PROBLEM => Only lines containing "ReferencingEntity" are wanted from the data below. Copy those lines.

..............................

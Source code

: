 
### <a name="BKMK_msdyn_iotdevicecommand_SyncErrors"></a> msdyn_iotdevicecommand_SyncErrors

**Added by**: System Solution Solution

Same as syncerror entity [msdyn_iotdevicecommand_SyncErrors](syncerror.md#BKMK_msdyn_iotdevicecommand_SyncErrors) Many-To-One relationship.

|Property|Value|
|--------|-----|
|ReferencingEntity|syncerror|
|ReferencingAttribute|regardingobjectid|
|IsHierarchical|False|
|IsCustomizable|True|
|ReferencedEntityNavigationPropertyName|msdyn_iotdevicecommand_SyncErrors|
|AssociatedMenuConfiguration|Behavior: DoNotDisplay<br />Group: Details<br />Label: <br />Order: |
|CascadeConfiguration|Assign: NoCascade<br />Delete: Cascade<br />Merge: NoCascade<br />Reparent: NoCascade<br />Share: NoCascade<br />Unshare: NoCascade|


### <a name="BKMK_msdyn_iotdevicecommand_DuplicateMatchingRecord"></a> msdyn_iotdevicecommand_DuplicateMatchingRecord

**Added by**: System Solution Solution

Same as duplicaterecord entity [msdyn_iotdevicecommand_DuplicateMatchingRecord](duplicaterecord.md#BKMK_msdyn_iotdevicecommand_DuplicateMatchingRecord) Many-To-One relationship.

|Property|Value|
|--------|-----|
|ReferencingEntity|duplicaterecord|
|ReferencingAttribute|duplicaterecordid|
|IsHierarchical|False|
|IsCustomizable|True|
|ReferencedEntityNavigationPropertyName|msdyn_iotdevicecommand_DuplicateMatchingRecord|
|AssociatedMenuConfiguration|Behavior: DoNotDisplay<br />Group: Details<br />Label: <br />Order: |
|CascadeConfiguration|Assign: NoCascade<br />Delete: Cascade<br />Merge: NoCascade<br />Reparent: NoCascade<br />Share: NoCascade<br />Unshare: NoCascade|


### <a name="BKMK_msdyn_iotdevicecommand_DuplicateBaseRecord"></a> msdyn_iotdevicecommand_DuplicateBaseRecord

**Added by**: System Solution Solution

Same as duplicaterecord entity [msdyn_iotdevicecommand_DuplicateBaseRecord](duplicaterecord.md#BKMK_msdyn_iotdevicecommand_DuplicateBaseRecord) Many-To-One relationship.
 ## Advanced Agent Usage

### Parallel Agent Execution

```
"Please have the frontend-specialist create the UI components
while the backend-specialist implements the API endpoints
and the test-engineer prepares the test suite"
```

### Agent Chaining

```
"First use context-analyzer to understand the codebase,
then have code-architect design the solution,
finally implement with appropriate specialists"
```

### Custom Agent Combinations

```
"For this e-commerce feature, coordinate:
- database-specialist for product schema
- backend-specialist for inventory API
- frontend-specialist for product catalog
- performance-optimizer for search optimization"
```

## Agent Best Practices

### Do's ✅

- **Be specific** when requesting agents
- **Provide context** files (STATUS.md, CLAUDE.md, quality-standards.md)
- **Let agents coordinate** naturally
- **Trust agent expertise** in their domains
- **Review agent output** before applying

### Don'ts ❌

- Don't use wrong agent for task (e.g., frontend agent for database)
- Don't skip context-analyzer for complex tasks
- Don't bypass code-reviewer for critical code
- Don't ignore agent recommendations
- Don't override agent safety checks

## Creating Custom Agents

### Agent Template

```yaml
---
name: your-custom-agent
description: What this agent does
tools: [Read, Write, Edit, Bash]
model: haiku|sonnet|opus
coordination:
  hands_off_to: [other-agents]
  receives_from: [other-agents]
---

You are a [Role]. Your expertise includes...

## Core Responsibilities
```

..............................

THE COMPLETED TASK =>
|ReferencingEntity|syncerror|
|ReferencingEntity|duplicaterecord|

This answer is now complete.